Luiz Gama foi figura-chave no movimento abolicionista brasileiro |
Em um dia do mês junho de 1869, uma nota no jornal chamou a atenção de Luiz Gama, advogado considerado um herói nacional por seu ativismo abolicionista no século 19. A notícia relatava que a família do comendador português Manoel Joaquim Ferreira Netto, um dos homens mais ricos do Império, estava brigando na Justiça pelo espólio do patriarca, morto repentinamente em Portugal.
Ferreira Netto tinha uma grande fortuna: 3 mil contos
de réis (cerca de R$ 400 milhões em valores atuais), distribuídos em inúmeras fazendas,
armazéns comerciais, sociedade em empresas lucrativas, e centenas de pessoas
negras escravizadas em suas propriedades.
Em uma linha de seu testamento, publicado em um jornal
um ano antes, o comendador fez um pedido comum entre grandes proprietários de
escravos da época: depois de sua morte, ele gostaria que todos fossem
libertados. A "alforria post mortem" era vista como uma espécie de
"redenção moral e de consciência", pois, ao final da vida, os
escravocratas também queriam garantir um espacinho no céu.
Ao ler a notícia, Luiz Gama procurou saber se a
vontade do morto havia sido cumprida: as 217 pessoas escravizadas pelo
comendador tinham sido libertadas como determinava o testamento? Logo descobriu
que não, como ocorria com frequência em documentos do tipo. A família e alguns
sócios brigavam pelos bens, mas os cativos continuaram na mesma situação.
O advogado, em início de carreira, decidiu acionar a
Justiça para que a liberdade e a vontade do empresário fossem respeitadas. O
processo judicial que se seguiu, conhecido nos jornais da época como
"Questão Netto", é apontado por historiadores consultados pela BBC
News Brasil como a maior ação coletiva de libertação de escravizados conhecida
nas Américas. Por ora, não há registro de processo que envolva mais pessoas,
segundo eles.
Essa ação de Luiz Gama foi encontrada recentemente
pelo historiador Bruno Rodrigues de Lima, doutorando em História e Teoria do
Direito pelo Max Planck Institute, em Frankfurt, na Alemanha.
A peça de mais de mil páginas - toda escrita à mão -
estava armazenada no Arquivo Nacional e não há registros de que ela tenha sido
analisada em profundidade. "Não há grandes registros desse processo na
historiografia sobre Luiz Gama. Encontrei citações nas décadas seguintes ao
processo e uma uma nota de rodapé num livro dos anos 1990", diz Lima, que
há mais de uma década pesquisa a vida e a obra do abolicionista.
Lima fez uma cópia do processo e a levou para a
Alemanha, onde passou meses decifrando as várias caligrafias presentes no calhamaço.
"Logo identifiquei a letra de Gama, que era de mais fácil leitura.
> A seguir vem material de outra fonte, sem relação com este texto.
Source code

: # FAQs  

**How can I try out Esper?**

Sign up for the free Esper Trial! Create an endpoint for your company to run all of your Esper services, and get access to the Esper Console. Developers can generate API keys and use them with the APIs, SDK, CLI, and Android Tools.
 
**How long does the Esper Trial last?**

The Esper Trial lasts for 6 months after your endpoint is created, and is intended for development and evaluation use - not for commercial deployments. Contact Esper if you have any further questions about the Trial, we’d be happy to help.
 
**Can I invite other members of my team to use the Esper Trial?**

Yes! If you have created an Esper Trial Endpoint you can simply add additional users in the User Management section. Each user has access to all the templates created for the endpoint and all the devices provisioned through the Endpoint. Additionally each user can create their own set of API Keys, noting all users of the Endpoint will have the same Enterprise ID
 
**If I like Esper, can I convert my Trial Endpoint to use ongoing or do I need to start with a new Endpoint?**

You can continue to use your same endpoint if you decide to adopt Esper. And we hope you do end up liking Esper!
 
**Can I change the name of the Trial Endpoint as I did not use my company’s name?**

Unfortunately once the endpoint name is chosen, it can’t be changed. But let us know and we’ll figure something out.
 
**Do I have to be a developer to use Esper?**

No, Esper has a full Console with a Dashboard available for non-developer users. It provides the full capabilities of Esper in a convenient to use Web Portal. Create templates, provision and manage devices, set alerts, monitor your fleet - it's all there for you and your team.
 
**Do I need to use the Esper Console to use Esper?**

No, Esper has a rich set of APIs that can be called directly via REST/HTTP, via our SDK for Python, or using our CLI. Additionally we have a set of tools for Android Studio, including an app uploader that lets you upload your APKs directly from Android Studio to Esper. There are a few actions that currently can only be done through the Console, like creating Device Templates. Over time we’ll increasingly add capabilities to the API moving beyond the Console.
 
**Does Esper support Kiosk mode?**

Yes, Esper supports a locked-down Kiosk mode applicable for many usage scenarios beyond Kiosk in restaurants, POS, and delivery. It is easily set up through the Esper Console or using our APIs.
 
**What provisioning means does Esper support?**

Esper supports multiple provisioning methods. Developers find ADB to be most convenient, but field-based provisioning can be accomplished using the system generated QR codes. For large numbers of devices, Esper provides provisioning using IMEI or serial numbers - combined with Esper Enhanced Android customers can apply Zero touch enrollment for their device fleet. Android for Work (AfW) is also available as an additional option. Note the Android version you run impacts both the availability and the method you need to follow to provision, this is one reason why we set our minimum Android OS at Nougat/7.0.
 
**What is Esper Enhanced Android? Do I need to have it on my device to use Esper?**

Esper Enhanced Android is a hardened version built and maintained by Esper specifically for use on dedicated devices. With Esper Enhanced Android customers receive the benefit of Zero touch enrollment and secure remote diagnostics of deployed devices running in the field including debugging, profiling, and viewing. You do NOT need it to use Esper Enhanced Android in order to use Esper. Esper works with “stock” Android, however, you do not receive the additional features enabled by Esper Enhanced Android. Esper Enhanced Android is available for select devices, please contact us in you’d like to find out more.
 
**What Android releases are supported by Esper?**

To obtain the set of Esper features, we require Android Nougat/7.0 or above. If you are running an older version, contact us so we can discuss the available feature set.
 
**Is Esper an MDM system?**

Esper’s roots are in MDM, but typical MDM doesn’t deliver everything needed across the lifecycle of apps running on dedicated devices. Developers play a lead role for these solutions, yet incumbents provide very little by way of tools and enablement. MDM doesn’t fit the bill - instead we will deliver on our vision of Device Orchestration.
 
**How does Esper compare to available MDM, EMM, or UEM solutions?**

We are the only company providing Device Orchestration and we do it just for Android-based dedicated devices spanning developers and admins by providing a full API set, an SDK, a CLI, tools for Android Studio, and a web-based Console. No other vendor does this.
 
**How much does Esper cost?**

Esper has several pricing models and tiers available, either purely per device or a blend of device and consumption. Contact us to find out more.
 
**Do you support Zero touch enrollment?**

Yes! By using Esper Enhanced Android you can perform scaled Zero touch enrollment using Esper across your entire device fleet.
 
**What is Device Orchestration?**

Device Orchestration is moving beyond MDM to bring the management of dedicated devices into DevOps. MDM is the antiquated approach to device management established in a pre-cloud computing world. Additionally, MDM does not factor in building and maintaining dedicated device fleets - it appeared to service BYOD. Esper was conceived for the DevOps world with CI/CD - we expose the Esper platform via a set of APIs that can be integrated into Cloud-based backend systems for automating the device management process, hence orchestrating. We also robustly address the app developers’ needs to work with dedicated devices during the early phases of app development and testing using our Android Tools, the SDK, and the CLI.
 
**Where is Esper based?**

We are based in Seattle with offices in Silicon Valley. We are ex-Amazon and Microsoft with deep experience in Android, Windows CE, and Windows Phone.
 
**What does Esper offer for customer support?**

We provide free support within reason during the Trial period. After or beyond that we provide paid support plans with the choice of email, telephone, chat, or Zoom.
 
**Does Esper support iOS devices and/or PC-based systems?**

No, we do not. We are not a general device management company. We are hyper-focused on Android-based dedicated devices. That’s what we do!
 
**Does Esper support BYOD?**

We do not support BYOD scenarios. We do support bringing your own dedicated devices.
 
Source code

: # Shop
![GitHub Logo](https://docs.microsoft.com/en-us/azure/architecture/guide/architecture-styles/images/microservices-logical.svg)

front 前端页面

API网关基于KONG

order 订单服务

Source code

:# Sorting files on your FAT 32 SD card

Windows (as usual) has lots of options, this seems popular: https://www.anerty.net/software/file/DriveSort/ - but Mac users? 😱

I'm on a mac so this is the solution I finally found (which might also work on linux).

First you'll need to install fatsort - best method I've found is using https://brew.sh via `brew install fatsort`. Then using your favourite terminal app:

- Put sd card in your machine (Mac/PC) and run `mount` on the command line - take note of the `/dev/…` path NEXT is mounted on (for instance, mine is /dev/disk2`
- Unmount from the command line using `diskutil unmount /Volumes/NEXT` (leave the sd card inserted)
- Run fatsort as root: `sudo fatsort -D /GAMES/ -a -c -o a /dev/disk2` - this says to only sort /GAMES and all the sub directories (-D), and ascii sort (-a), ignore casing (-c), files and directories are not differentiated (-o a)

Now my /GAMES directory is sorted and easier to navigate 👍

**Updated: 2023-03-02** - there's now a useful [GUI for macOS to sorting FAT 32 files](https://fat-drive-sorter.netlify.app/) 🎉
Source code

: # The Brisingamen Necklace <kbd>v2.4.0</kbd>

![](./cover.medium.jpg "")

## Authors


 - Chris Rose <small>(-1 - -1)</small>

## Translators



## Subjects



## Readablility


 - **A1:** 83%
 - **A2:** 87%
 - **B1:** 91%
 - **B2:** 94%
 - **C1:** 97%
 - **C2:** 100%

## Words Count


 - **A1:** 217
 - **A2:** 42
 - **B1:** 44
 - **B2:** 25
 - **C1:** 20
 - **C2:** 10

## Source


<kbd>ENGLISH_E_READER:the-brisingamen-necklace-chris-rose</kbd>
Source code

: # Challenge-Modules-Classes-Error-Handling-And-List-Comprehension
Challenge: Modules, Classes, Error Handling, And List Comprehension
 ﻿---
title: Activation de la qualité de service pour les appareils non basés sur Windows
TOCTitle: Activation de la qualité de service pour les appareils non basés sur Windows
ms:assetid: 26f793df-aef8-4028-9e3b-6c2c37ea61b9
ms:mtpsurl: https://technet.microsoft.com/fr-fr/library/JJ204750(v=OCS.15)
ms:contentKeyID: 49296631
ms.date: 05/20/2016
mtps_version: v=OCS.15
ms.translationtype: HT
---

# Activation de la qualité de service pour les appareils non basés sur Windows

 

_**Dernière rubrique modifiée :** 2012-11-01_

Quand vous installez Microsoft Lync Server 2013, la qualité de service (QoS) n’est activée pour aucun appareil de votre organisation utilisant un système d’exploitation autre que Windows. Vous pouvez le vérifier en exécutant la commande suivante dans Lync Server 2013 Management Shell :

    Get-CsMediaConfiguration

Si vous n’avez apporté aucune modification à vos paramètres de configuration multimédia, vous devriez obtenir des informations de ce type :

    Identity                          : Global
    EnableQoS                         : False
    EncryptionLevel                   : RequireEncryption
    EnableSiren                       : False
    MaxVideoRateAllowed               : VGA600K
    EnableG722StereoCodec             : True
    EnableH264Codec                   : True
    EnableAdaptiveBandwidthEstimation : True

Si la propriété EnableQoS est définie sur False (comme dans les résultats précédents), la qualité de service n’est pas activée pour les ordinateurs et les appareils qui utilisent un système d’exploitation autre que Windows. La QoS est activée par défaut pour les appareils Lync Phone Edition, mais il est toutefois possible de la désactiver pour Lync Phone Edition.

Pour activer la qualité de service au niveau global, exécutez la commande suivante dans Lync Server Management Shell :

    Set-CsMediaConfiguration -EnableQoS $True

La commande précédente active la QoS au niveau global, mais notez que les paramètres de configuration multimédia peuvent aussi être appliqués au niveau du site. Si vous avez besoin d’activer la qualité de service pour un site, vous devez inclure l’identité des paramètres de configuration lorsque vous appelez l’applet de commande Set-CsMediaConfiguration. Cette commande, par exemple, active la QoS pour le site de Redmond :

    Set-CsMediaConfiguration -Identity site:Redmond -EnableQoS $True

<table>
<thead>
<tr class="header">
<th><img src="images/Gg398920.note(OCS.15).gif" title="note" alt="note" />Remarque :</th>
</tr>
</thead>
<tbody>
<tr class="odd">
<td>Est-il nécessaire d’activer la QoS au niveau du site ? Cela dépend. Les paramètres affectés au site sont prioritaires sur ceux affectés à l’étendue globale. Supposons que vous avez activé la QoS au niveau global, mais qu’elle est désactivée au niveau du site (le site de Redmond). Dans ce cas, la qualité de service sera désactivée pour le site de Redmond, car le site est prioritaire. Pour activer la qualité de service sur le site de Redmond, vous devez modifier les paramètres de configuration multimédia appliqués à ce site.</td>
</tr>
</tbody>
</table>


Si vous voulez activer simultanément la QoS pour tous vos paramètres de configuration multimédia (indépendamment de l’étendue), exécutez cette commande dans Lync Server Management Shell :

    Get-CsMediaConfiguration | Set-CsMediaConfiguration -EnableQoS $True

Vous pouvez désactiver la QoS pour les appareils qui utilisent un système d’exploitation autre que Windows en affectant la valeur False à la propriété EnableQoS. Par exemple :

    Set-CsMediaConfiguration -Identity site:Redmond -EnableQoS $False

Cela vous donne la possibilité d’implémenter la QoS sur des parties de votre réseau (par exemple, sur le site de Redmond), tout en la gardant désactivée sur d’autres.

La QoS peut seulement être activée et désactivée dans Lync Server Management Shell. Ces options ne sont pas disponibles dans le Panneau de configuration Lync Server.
Mas
havia várias outras, como a de escrivães, promotores e juízes", explica.
A análise do processo agora fará parte da tese de
doutorado que o historiador vai apresentar ao final deste ano sobre a obra
jurídica do abolicionista. Além desse, a tese contará com dezenas de outros
processos ainda desconhecidos, diz.
A
'Questão Netto'
Lima conta que o processo passou a correr em Santos,
litoral sul de São Paulo, por causa de uma pendenga judicial do comendador
Ferreira Netto com um sócio da cidade. Inicialmente, Luiz Gama se apresentou ao
juiz da comarca apenas como um interessado no caso.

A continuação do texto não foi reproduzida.